Du soin de soi à l'empowerment "C’est une discipline, mais en fait, c’est surtout un plaisir", affirme Joséphine à propos des gestes de beauté auxquels elle se plie avec soin. Tous les jours, ces quelques minutes passées à palper sa peau, à manier des textures, des couleurs, des odeurs, sont aussi l’occasion de se reconnecter à un plaisir sensoriel immédiat. Et bien sûr, les rituels sont infiniment transposables. Arabelle Sicardi les accorde à ses humeurs : ils l’aident parfois à se sentir plus à l’aise dans son corps, à recharger les batteries dans les moments de fatigue et même à conjurer momentanément la dépression.
"Comment tu te sens dans ta peau, comment tu as envie de prendre soin de toi et de négocier la relation que tu entretiens avec ton propre corps, c’est l’une des rares choses sur lesquelles tu peux avoir le contrôle. Je pense que c’est précieux", témoigne-t-elle. La jeune Américaine aime par-dessus tout programmer des bains hebdomadaires à la lueur des bougies et des soirées pyjama pour échanger des masques et des massages entre amies.

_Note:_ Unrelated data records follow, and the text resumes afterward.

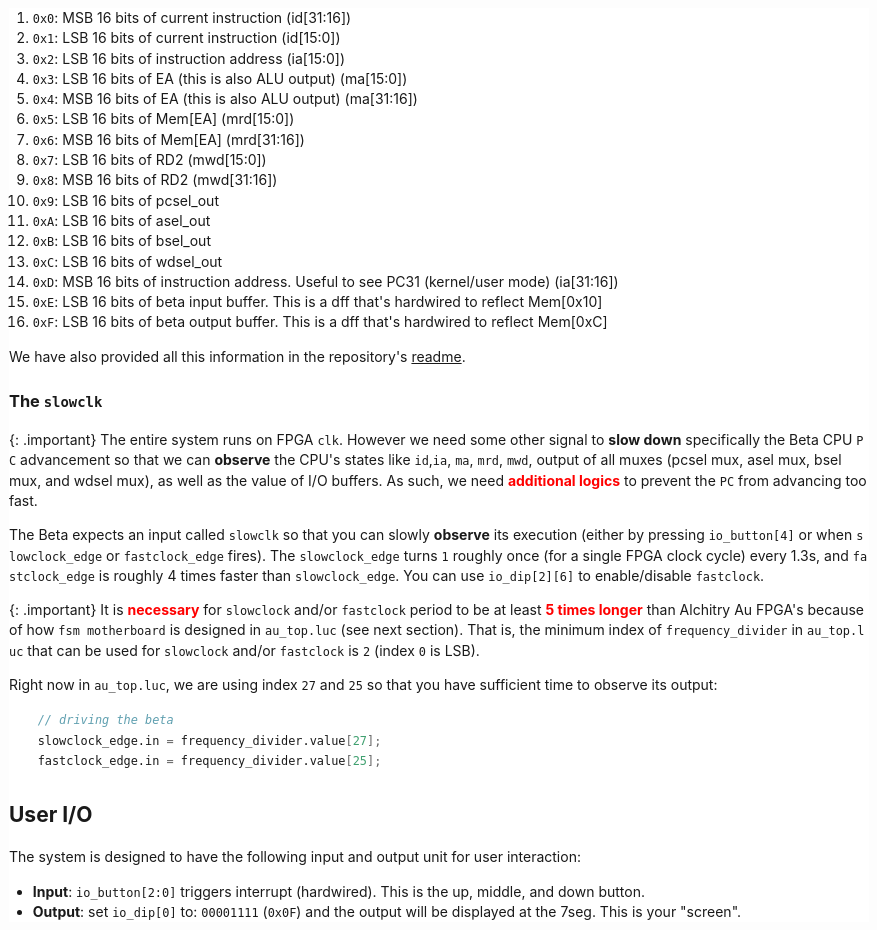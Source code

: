 1. `0x0`: MSB 16 bits of current instruction (id[31:16])
2. `0x1`: LSB 16 bits of current instruction (id[15:0])
3. `0x2`: LSB 16 bits of instruction address (ia[15:0])
4. `0x3`: LSB 16 bits of EA (this is also ALU output) (ma[15:0])
5. `0x4`: MSB 16 bits of EA (this is also ALU output) (ma[31:16])
6. `0x5`: LSB 16 bits of Mem[EA] (mrd[15:0])
7. `0x6`: MSB 16 bits of Mem[EA] (mrd[31:16])
8. `0x7`: LSB 16 bits of RD2 (mwd[15:0])
9. `0x8`: MSB 16 bits of RD2 (mwd[31:16])
10. `0x9`: LSB 16 bits of pcsel_out
11. `0xA`: LSB 16 bits of asel_out
12. `0xB`: LSB 16 bits of bsel_out
13. `0xC`: LSB 16 bits of wdsel_out
14. `0xD`: MSB 16 bits of instruction address. Useful to see PC31 (kernel/user mode) (ia[31:16])
15. `0xE`: LSB 16 bits of beta input buffer. This is a dff that's hardwired to reflect Mem[0x10]
16. `0xF`: LSB 16 bits of beta output buffer. This is a dff that's hardwired to reflect Mem[0xC]

We have also provided all this information in the repository's [readme](https://github.com/natalieagus/beta-fpga-starter). 

### The `slowclk`

{: .important}
The entire system runs on FPGA `clk`. However we need some other signal to **slow down** specifically the Beta CPU `PC` advancement so that we can **observe** the CPU's states like `id`,`ia`, `ma`, `mrd`, `mwd`, output of all muxes (pcsel mux, asel mux, bsel mux, and wdsel mux), as well as the value of I/O buffers. As such, we need <span style="color:red; font-weight: bold;">additional logics</span> to prevent the `PC` from advancing too fast.  

The Beta expects an input called `slowclk` so that you can slowly **observe** its execution (either by pressing `io_button[4]` or when `slowclock_edge` or `fastclock_edge` fires). The `slowclock_edge` turns `1` roughly once (for a single FPGA clock cycle) every 1.3s, and `fastclock_edge` is roughly 4 times faster than `slowclock_edge`. You can use `io_dip[2][6]` to enable/disable `fastclock`.

{: .important}
It is <span style="color:red; font-weight: bold;">necessary</span> for `slowclock` and/or `fastclock` period to be at least <span style="color:red; font-weight: bold;">5 times longer</span> than Alchitry Au FPGA's because of how `fsm motherboard` is designed in `au_top.luc` (see next section). That is, the minimum index of `frequency_divider` in `au_top.luc` that can be used for `slowclock` and/or `fastclock` is `2` (index `0` is LSB).

Right now in `au_top.luc`, we are using index `27` and `25` so that you have sufficient time to observe its output:

```verilog
    // driving the beta 
    slowclock_edge.in = frequency_divider.value[27];
    fastclock_edge.in = frequency_divider.value[25];
```

## User I/O
The system is designed to have the following input and output unit for user interaction:
- **Input**: `io_button[2:0]` triggers interrupt (hardwired). This is the up, middle, and down button. 
- **Output**: set `io_dip[0]` to: `00001111` (`0x0F`) and the output will be displayed at the 7seg. This is your "screen".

Selon elle, les rituels de beauté ne servent pas tant à s’embellir pour les regards extérieurs qu’à s’imprégner de "tendresse" et de confiance en soi, le tout infusé d’une dose de mystique.

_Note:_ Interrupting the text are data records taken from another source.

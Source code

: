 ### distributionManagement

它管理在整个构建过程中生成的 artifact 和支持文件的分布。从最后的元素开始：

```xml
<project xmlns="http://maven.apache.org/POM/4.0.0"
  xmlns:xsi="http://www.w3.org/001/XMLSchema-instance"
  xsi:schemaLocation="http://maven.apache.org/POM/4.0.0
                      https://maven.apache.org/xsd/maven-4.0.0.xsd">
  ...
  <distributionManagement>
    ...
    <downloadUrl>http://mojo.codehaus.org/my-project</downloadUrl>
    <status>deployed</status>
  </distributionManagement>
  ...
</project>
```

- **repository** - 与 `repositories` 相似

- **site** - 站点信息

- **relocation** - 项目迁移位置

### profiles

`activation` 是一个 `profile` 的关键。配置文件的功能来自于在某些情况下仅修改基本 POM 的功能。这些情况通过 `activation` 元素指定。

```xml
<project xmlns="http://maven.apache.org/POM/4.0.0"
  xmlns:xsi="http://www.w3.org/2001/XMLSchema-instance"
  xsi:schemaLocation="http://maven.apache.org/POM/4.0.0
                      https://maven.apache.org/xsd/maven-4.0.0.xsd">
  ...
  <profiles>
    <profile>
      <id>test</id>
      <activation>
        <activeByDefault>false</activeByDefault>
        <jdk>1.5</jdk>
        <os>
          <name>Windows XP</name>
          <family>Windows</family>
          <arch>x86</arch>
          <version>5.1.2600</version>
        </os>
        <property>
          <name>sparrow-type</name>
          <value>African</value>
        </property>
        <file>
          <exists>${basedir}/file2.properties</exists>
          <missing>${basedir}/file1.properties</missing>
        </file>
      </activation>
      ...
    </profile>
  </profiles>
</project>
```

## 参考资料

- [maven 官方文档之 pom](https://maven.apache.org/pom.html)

"Il y a quelque chose d’hyper bienveillant dans le regard que les femmes adressent au miroir", raconte la blogueuse Mai Hua, qui en a filmé plusieurs en train d’effectuer leur routine beauté dans une série de vidéos intitulée Beauty Portrait. Cette enthousiaste de la beauté est convaincue que les gestes de beauté peuvent renfermer des pouvoirs "psychomagiques" : pas une magie spectaculaire, mais un pouvoir de transformation de la psyché en profondeur. Exit les velléités de séduction des sorcières Disney : pour Mai Hua, le charme du rituel opère lorsqu’il sert à ouvrir une conversation intime. Le vrai "glamour" des rituels de beauté est à l’intérieur. Renouer avec un sens de contrôle et de puissance à travers des pratiques dévalorisées : une certaine idée de l’empowerment transposé à l’univers des tubes et des fioles.